■ **Available data**:
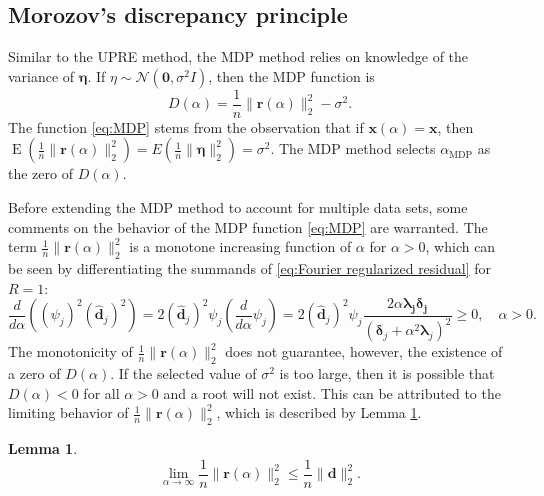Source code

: \documentclass[12pt]{article}
\newcommand{\dVec}{\mathbf{d}}	%
\newcommand{\rVec}{\mathbf{r}}	%
\newcommand{\xVec}{\mathbf{x}}	%
\newcommand{\dft}[1]{\widehat{#1}}	%
\newcommand{\regparam}{\alpha}  %
\newcommand{\xReg}{\xVec(\regparam)}	%
\newcommand{\mfilt}{\psi}
\newcommand{\noise}{\eta}	%
\newcommand{\noiseSD}{\sigma}	%
\newcommand{\noiseVec}{\bm{\noise}}	%
\DeclareMathOperator{\E}{E}	%
\newcommand{\D}{D}	%
\newcommand{\MDP}{\text{MDP}}	%
\newtheorem{lemma}{Lemma}[section]
\begin{document}
\subsection{Morozov's discrepancy principle} \label{sec:MDP}
Similar to the UPRE method, the MDP method relies on knowledge of the variance of $\noiseVec$. If $\noise \sim \mathcal{N}(\bm{0},\noiseSD^2I)$, then the MDP function is 
\begin{equation}
\label{eq:MDP}
\D(\regparam) = \frac{1}{n}\|\rVec(\regparam)\|_2^2 - \noiseSD^2.
\end{equation}
The function \eqref{eq:MDP} stems from the observation that if $\xReg = \xVec$, then $\E(\frac{1}{n}\|\rVec(\regparam)\|_2^2) = E(\frac{1}{n}\|\noiseVec\|_2^2) = \noiseSD^2$. The MDP method selects $\regparam_{\MDP}$ as the zero of $\D(\regparam)$.  \par 
Before extending the MDP method to account for multiple data sets, some comments on the behavior of the MDP function \eqref{eq:MDP} are warranted. The term $\frac{1}{n}\|\rVec(\regparam)\|_2^2$ is a monotone increasing function of $\regparam$ for $\regparam > 0$, which can be seen by differentiating the summands of \eqref{eq:Fourier regularized residual} for $R = 1$:
\[\frac{d}{d\regparam}\left(\left(\mfilt_j\right)^2\left(\dft{\dVec}_j\right)^2\right) = 2 \left(\dft{\dVec}_j\right)^2 \mfilt_j\left(\frac{d}{d\regparam}\mfilt_j\right) = 2 \left(\dft{\dVec}_j\right)^2 \mfilt_j \frac{2\regparam\bm{\lambda_j}\bm{\delta_j}}{\left(\bm{\delta}_j + \regparam^2 \bm{\lambda}_j\right)^2} \geq 0, \quad \regparam > 0.\]
The monotonicity of $\frac{1}{n}\|\rVec(\regparam)\|_2^2$ does not guarantee, however, the existence of a zero of $\D(\regparam)$. If the selected value of $\noiseSD^2$ is too large, then it is possible that $\D(\regparam) < 0$ for all $\regparam > 0$ and a root will not exist. This can be attributed to the limiting behavior of $\frac{1}{n}\|\rVec(\regparam)\|_2^2$, which is described by Lemma \ref{lem:Residual limit}.
\begin{lemma}
\label{lem:Residual limit}
\[\lim_{\regparam\rightarrow\infty} \frac{1}{n}\|\rVec(\regparam)\|_2^2 \leq \frac{1}{n}\|\dVec\|_2^2.\]
\end{lemma}
\end{document}

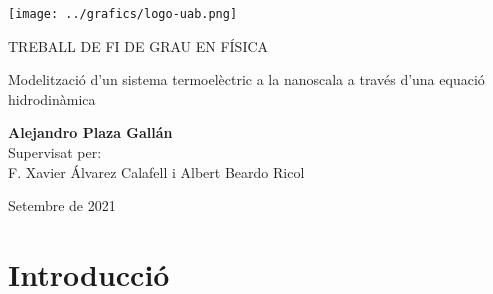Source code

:\documentclass{article}
\begin{document}
\begin{titlepage}
\centering
\texttt{[image: ../grafics/logo-uab.png]}\par\vspace{1cm}
\vspace{3cm}


{\scshape\Huge TREBALL DE FI DE GRAU EN F\'{I}SICA\par}
\vspace{0.5cm}
{\huge Modelitzaci\'{o} d'un sistema termoel\`{e}ctric a la nanoscala a trav\'{e}s d'una equaci\'{o} hidrodin\`{a}mica\par}
\vspace{5cm}
{\Large \textbf{Alejandro Plaza Gall\'{a}n}\\\vfill\vfill\vfill Supervisat per:\\ F. Xavier \'{A}lvarez Calafell i Albert Beardo Ricol
\par}
\vspace{2cm}
\vfill
\par
\vfill
{\large Setembre de 2021\par}
\end{titlepage}
\newpage
\tableofcontents
\newpage

\begin{abstract}

En un recent treball s'ha vist que, quan s'escalfa directament un substrat de germani amb un l\`{a}ser amb una penetraci\'{o} \`{o}ptica molt petita, s'aconsegueix reduir els efectes no locals i per tant es minimitza la influ\`{e}ncia del terme no local de la equaci\'{o} hidrodin\`{a}mica. En aquest treball utilitzem aquest fet experimental per dissenyar una forma de reduir la temperatura de l\'{i}nies met\`{a}l\textperiodcentered liques escalfades per una font t\`{e}rmica i posades sobre substrats de semiconductor. Quan simulem segons el model hidrodin\`{a}mic aquesta configuraci\'{o} i hi afegim un l\`{a}ser amb poca profunditat \`{o}ptica, aconseguim reduir la temperatura de la l\'{i}nia met\`{a}l\textperiodcentered lica. Aquesta simulaci\'{o} reprodueix un transistor en un xip i per tant aquest m\`{e}tode podria servir per reduir la temperatura dels dispositius electr\`{o}nics actuals.
\end{abstract}

\section{Introducci\'{o}}
\end{document}
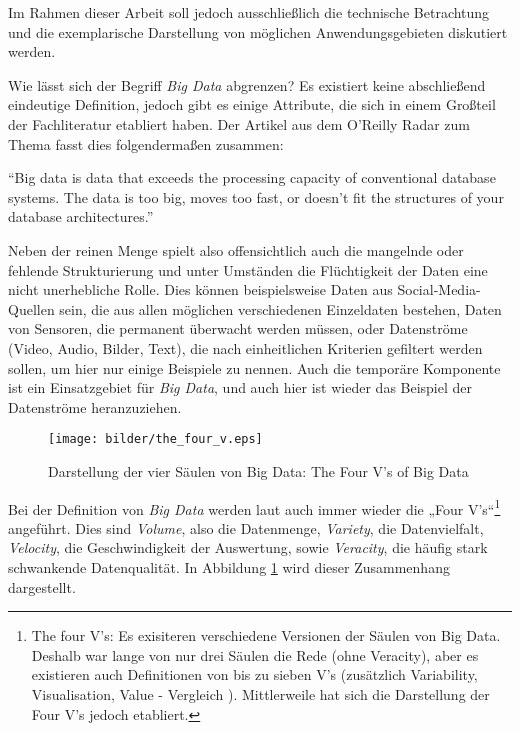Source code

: Im Rahmen dieser Arbeit soll jedoch ausschließlich die technische Betrachtung und die exemplarische Darstellung von möglichen Anwendungsgebieten diskutiert werden.




Wie lässt sich der Begriff \textit{Big Data} abgrenzen? Es existiert keine abschließend eindeutige Definition, jedoch gibt es einige Attribute, die sich in einem Großteil der Fachliteratur etabliert haben. Der Artikel aus dem O'Reilly Radar zum Thema  fasst dies folgendermaßen zusammen: 

\enquote{Big data is data that exceeds the processing capacity of conventional database systems. The data is too big, moves too fast, or doesn’t fit the structures of your database architectures.}

Neben der reinen Menge spielt also offensichtlich auch die mangelnde oder fehlende Strukturierung und unter Umständen die Flüchtigkeit der Daten eine nicht unerhebliche Rolle. Dies können beispielsweise Daten aus Social-Media-Quellen sein, die aus allen möglichen verschiedenen Einzeldaten bestehen, Daten von Sensoren, die permanent überwacht werden müssen, oder Datenströme (Video, Audio, Bilder, Text), die nach einheitlichen Kriterien gefiltert werden sollen, um hier nur einige Beispiele zu nennen. Auch die temporäre Komponente ist ein Einsatzgebiet für \textit{Big Data}, und auch hier ist wieder das Beispiel der Datenströme heranzuziehen. 

\begin{figure}[htb!]
\centering
\texttt{[image: bilder/the\_four\_v.eps]}
\caption{Darstellung der vier Säulen von Big Data: The Four V's of Big Data}
\label{fig:fourv}
\end{figure}    

Bei der Definition von \textit{Big Data} werden laut  auch immer wieder die „Four V's“\footnote{The four V's: Es exisiteren verschiedene Versionen der Säulen von Big Data. Deshalb war lange von nur drei Säulen die Rede (ohne Veracity), aber es existieren auch Definitionen von bis zu sieben V's (zusätzlich Variability, Visualisation, Value - Vergleich ). Mittlerweile hat sich die Darstellung der Four V's jedoch etabliert.} angeführt. Dies sind \textit{Volume}, also die Datenmenge, \textit{Variety}, die Datenvielfalt,  \textit{Velocity}, die Geschwindigkeit der Auswertung, sowie \textit{Veracity}, die häufig stark schwankende Datenqualität. In Abbildung \ref{fig:fourv} wird dieser Zusammenhang dargestellt. 




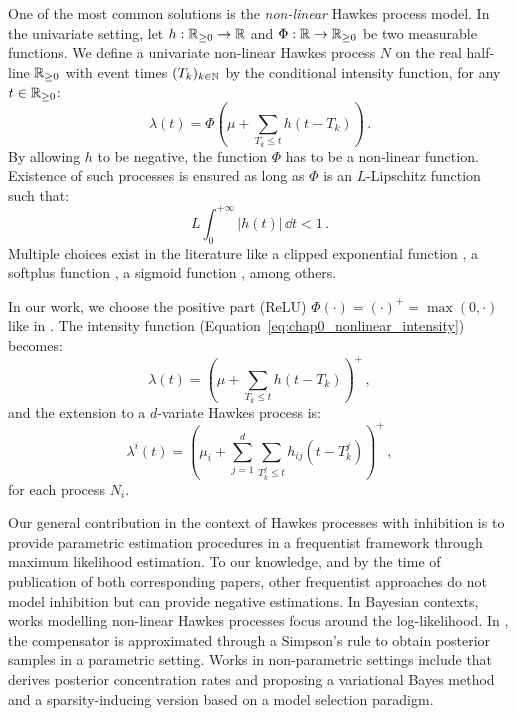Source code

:     One of the most common solutions is the \emph{non-linear} Hawkes process model. In the univariate setting, let $h:{\mathbb R}_{\geq 0} \to {\mathbb R}$ and $\Phi:{\mathbb R}\to{\mathbb R}_{\geq 0}$ be two measurable functions. We define a univariate non-linear Hawkes process $N$ on the real half-line ${\mathbb R}_{\geq 0}$ with event times $(T_k)_{k\in{\mathbb N}}$ by the conditional intensity function, for any $t\in{\mathbb R}_{\geq 0}$:
    \begin{equation}\label{eq:chap0_nonlinear_intensity}
      \lambda(t) = \Phi\left(\mu + \sum_{T_k \leq t}{h(t-T_k)}\right)\,.
    \end{equation}
    By allowing $h$ to be negative, the function $\Phi$ has to be a non-linear function. Existence of such processes is ensured as long as $\Phi$ is an $L$-Lipschitz function \parencite[Theorem 1]{Bremaud1996} such that:
    \[L\int_{0}^{+\infty}{\lvert h(t)\rvert\,\dd t} <1\,.\]
    Multiple choices exist in the literature like a clipped exponential function \parencite{Chornoboy1988,Carstensen2010,Gerhard2017}, a softplus function \parencite{Mei2017}, a sigmoid function \parencite{Menon2018}, among others.
    
    In our work, we choose the positive part (ReLU) $\Phi(\cdot) = (\cdot)^+ = \max(0, \cdot)$ like in \textcite{Lemonnier2014, Hansen2015, Lu2018, Costa2020}.
    The intensity function (Equation~\eqref{eq:chap0_nonlinear_intensity}) becomes:
    \begin{equation}\label{eq:chap0_nonlinear_univariate_intensity}
      \lambda(t) = \left(\mu + \sum_{T_k \leq t}{h(t-T_k)}\right)^+\,,
    \end{equation}
    and the extension to a $d$-variate Hawkes process is:
    \begin{equation}\label{eq:chap0_nonlinear_multivariate_intensity}
      \lambda^i(t) = \left(\mu_i + \sum_{j=1}^{d}\sum_{T_k^j \leq t}{h_{ij}(t-T_k^j)}\right)^+\,,
    \end{equation}
    for each process $N_i$.

    Our general contribution in the context of Hawkes processes with inhibition is to provide parametric estimation procedures in a frequentist framework through maximum likelihood estimation.
    To our knowledge, and by the time of publication of both corresponding papers, other frequentist approaches \parencite{Reynaud2014,Bacry2016} do not model inhibition but can provide negative estimations.
    In Bayesian contexts, works modelling non-linear Hawkes processes focus around the log-likelihood. In \textcite{Deutsch2022}, the compensator is approximated through a Simpson's rule to obtain posterior samples in a parametric setting. 
    Works in non-parametric settings include \textcite{Sulem2024} that derives posterior concentration rates and \textcite{Sulem2023} proposing a variational Bayes method and a sparsity-inducing version based on a model selection paradigm.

■ **Exercise brief**:
Among the lines of the material above, find those with the word "begin". Copy each one.

■ **Answer for the task**:
\begin{document}
\begin{equation}
\begin{lemma}
\begin{document}
\begin{titlepage}
\begin{abstract}
\begin{figure}[htb!]
    \begin{equation}\label{eq:chap0_nonlinear_intensity}
    \begin{equation}\label{eq:chap0_nonlinear_univariate_intensity}
    \begin{equation}\label{eq:chap0_nonlinear_multivariate_intensity}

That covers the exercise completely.